Task goal » Go through the material and copy each line in which the word "page" shows up.

Dataset records START

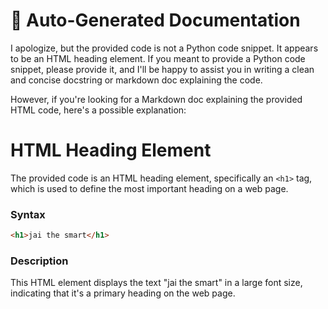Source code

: # 🧾 Auto-Generated Documentation

I apologize, but the provided code is not a Python code snippet. It appears to be an HTML heading element. If you meant to provide a Python code snippet, please provide it, and I'll be happy to assist you in writing a clean and concise docstring or markdown doc explaining the code.

However, if you're looking for a Markdown doc explaining the provided HTML code, here's a possible explanation:

**HTML Heading Element**
=========================

The provided code is an HTML heading element, specifically an `<h1>` tag, which is used to define the most important heading on a web page.

### Syntax

```html
<h1>jai the smart</h1>
```

### Description

This HTML element displays the text "jai the smart" in a large font size, indicating that it's a primary heading on the web page.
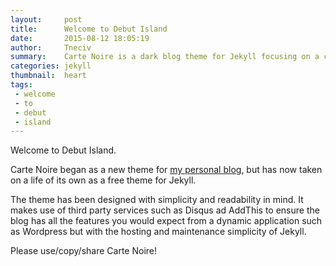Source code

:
 ```yaml
---
layout:     post
title:      Welcome to Debut Island
date:       2015-08-12 18:05:19
author:     Tneciv
summary:    Carte Noire is a dark blog theme for Jekyll focusing on a clear reading experience.
categories: jekyll
thumbnail:  heart
tags:
 - welcome
 - to
 - debut
 - island
---
```


Welcome to Debut Island.

Carte Noire began as a new theme for [my personal blog][1], but has now taken
on a life of its own as a free theme for Jekyll.

The theme has been designed with simplicity and readability in mind. It makes
use of third party services such as Disqus ad AddThis to ensure the blog has
all the features you would expect from a dynamic application such as Wordpress
but with the hosting and maintenance simplicity of Jekyll.

Please use/copy/share Carte Noire!

[1]: http://tneciv.github.io/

Dataset records END

Solution to the exercise »
The provided code is an HTML heading element, specifically an `<h1>` tag, which is used to define the most important heading on a web page.
This HTML element displays the text "jai the smart" in a large font size, indicating that it's a primary heading on the web page.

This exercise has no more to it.